Trimethyltin exposure in the rat induces delayed changes in brain-derived neurotrophic factor, fos and heat shock protein 70.

Trimethyltin chloride (TMT) treatment in adult rats leads to limbic brain lesions that are detectable with classical neuropathological techniques 3 days after exposure. In particular, the hippocampal cells of the CA3c region are affected. The temporal and regional characteristics of TMT toxicity as reflected in changes of activity-dependent factors were studied in adult male Sprague-Dawley rats using quantitative in situ hybridization and immunohistochemistry. No significant alterations in the BDNF mRNA were detected in hippocampus and cerebral cortex 1 and 4 h after 8 mg TMT/kg. Three days after TMT, a significant increase in BDNF mRNA was detected in CA1, and increases in BDNF mRNA were also seen in cortical layers. An increase in BDNF hybridization signal was seen over scattered neurons within and outside CA3c at 3 days. Four h after 8 mg TMT/kg, BDNF immunoreactivity was reduced in the pyramidal cells of the CA3c and CA1 regions as well as in the dentate gyrus. No significant change in BDNF immunoreactivity was seen in hippocampus or cerebral cortex 3 days after TMT. BDNF interacts with the high-affinity receptor tyrosine kinase B (trkB). No immediate alteration in trkB mRNA was seen in hippocampus or cerebral cortex after 8 mg TMT/kg, while at 3 days trkB mRNA was significantly reduced in the CA3c pyramidal cell layer. No changes could be detected in neurotrophin-3 mRNA at either 1, 4 h or 3 days after TMT. Three days after 8 mg TMT/kg, a major induction of hsp70 mRNA occurred in a subset of neurons in the CA3c region, concomitant with an increased expression of c-fos mRNA as well as Fos protein in the hilar region of hippocampus.
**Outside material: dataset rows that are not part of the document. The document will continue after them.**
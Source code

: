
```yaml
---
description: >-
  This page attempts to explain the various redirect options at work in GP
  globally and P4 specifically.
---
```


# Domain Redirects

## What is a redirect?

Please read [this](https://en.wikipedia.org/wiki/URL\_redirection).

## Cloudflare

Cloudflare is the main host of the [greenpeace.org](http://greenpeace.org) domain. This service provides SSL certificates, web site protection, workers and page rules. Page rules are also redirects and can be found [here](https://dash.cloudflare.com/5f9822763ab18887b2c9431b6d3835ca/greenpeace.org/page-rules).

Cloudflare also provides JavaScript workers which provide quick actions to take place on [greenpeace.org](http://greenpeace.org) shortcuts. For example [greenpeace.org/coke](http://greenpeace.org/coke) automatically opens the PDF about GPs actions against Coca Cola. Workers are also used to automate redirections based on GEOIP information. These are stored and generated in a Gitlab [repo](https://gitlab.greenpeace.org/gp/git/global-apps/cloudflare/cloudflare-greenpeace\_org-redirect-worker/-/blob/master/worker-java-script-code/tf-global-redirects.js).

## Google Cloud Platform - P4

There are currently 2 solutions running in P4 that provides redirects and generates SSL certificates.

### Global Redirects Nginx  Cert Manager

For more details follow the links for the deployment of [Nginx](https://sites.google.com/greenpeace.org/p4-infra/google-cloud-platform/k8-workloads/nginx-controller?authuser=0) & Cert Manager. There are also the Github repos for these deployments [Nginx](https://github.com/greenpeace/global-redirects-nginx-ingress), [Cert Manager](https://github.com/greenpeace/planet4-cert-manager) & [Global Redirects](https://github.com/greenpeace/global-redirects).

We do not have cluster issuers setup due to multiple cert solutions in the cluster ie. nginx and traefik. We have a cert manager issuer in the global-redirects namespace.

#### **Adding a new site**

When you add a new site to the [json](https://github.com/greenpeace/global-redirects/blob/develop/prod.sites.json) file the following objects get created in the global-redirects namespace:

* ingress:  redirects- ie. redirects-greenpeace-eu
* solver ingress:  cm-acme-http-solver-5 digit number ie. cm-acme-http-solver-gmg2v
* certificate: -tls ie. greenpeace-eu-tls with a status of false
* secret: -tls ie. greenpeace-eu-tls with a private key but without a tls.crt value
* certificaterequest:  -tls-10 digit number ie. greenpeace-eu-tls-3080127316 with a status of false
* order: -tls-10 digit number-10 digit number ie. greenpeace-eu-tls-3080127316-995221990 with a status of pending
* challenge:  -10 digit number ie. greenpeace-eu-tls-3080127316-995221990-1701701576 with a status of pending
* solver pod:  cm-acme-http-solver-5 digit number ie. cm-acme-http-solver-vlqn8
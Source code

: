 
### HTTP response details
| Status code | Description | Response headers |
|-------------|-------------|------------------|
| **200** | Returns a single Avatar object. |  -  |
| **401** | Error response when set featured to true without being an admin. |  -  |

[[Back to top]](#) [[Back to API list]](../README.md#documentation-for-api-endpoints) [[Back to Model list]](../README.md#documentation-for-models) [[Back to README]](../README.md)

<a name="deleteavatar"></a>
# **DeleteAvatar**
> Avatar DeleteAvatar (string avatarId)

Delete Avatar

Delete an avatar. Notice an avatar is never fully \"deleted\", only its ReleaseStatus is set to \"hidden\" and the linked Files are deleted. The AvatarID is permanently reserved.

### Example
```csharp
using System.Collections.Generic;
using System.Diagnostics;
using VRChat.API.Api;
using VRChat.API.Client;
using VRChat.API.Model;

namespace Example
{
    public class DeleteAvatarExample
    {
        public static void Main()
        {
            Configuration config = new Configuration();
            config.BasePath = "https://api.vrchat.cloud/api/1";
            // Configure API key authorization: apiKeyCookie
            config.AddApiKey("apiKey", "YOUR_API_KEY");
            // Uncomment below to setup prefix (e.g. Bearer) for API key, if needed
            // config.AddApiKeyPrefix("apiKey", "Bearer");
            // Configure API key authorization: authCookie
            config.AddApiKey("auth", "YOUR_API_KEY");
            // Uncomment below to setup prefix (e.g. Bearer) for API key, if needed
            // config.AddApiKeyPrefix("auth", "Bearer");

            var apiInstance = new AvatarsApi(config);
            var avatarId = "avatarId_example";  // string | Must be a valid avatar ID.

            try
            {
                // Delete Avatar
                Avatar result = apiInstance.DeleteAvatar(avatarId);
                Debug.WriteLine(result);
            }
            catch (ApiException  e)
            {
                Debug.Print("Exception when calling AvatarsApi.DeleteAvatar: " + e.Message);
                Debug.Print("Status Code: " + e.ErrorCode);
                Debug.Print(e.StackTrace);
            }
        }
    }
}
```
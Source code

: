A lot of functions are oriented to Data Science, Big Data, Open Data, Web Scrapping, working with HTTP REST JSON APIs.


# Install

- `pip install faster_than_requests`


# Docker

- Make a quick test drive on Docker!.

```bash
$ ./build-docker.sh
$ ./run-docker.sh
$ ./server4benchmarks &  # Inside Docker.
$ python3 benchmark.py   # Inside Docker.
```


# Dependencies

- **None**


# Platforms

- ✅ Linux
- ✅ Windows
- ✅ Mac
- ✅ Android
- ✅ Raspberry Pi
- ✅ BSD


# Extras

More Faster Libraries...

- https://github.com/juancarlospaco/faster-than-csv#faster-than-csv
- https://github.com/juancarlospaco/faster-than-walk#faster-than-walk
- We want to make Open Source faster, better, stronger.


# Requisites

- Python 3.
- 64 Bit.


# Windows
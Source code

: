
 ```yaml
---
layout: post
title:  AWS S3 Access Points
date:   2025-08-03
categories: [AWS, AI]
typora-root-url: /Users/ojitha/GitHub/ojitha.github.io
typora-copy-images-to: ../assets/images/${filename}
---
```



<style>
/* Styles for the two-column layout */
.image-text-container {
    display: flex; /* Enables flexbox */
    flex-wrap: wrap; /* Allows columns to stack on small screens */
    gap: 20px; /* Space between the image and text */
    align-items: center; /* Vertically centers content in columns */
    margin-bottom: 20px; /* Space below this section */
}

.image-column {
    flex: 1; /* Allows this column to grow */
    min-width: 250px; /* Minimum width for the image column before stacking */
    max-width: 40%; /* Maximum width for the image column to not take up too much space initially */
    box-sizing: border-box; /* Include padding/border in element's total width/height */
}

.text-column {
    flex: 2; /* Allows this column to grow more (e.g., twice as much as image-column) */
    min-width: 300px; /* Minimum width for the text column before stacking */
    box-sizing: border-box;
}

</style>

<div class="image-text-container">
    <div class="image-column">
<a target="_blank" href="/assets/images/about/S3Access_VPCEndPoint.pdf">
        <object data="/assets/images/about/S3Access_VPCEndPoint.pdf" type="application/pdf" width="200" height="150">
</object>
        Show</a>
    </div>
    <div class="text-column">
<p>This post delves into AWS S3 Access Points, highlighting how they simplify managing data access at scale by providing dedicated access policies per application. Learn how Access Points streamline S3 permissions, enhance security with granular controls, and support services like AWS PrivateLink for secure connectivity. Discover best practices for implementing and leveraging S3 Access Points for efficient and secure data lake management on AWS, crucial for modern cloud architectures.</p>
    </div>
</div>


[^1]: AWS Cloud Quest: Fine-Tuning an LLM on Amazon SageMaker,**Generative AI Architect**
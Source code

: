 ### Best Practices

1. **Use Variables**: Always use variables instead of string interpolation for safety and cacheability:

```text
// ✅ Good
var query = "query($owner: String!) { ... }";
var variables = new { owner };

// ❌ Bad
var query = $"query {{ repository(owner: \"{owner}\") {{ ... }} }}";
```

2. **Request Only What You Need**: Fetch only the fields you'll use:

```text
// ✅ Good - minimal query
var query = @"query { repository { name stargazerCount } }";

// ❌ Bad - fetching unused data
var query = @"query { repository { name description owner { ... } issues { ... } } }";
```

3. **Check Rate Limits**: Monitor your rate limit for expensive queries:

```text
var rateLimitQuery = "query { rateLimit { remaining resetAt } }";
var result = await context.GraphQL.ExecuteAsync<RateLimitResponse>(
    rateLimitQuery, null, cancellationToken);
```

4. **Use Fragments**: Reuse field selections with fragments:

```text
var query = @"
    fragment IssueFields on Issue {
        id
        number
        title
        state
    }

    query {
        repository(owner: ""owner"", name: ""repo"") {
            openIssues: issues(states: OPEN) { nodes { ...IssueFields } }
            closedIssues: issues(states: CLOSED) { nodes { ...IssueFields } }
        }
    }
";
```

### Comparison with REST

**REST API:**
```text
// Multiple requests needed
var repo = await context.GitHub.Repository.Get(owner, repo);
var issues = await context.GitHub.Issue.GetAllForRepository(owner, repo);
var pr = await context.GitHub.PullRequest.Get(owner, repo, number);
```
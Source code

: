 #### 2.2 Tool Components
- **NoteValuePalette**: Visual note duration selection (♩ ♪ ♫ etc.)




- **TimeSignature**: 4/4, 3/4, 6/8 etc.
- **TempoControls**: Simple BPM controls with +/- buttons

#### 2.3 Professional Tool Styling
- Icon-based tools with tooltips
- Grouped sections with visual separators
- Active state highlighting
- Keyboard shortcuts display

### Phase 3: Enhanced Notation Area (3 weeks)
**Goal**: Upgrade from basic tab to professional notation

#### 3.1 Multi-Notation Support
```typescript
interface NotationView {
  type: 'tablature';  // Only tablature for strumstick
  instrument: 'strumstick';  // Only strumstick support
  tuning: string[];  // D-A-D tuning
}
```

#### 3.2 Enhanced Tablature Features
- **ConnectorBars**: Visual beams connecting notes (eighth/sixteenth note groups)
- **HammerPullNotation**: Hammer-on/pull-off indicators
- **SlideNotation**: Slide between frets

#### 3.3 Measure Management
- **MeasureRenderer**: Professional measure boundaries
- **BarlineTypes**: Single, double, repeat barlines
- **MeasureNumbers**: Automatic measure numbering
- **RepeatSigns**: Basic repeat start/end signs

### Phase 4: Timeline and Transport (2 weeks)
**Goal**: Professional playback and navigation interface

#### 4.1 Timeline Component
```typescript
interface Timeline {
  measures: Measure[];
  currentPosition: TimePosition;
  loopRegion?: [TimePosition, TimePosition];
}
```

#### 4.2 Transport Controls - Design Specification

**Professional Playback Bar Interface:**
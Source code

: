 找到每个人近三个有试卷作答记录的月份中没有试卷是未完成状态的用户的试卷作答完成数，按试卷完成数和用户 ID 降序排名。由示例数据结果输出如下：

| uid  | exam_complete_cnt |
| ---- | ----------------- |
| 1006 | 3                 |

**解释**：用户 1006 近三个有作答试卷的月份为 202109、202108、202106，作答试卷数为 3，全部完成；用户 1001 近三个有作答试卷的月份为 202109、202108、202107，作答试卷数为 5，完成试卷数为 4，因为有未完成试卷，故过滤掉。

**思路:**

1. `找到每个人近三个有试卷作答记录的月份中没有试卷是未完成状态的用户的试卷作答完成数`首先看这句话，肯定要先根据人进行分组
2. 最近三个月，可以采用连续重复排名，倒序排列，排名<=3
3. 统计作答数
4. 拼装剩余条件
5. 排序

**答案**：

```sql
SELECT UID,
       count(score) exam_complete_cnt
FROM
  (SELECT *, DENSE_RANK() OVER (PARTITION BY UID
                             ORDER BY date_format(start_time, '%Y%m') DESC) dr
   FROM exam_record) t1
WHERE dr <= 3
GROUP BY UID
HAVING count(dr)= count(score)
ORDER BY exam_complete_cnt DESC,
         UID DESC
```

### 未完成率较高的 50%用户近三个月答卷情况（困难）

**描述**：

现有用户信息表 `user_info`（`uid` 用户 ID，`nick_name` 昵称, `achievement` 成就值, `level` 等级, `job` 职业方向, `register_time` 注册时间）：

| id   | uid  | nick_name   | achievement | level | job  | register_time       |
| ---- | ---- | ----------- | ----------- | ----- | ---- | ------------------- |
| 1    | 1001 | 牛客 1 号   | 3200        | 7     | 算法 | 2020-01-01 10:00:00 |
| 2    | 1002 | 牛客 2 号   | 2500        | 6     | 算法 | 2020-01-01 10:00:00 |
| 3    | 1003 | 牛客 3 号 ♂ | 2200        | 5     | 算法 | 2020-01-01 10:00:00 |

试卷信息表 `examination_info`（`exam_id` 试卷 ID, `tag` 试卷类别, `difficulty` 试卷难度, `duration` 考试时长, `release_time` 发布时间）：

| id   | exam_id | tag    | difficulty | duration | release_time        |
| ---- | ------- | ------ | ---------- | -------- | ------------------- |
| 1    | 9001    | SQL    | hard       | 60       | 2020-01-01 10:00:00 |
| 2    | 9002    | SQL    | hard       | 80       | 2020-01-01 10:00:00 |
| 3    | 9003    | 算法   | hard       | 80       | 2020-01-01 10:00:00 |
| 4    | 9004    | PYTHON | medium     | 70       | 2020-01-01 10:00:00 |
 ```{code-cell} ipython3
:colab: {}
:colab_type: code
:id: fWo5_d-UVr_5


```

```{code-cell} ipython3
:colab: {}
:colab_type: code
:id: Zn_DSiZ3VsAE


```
Hence, an early and transient decrease in BDNF appears to occur after TMT exposure, which is succeeded at 3 days by increases in BDNF, c-fos and hsp 70 mRNAs, concomitant with a decrease in trkB mRNA in regions known to be vulnerable to TMT. These results demonstrate that TMT causes a delayed, spatially restricted increase in activity-dependent gene expression, making TMT-induced disturbances an interesting model of neurodegenerative events.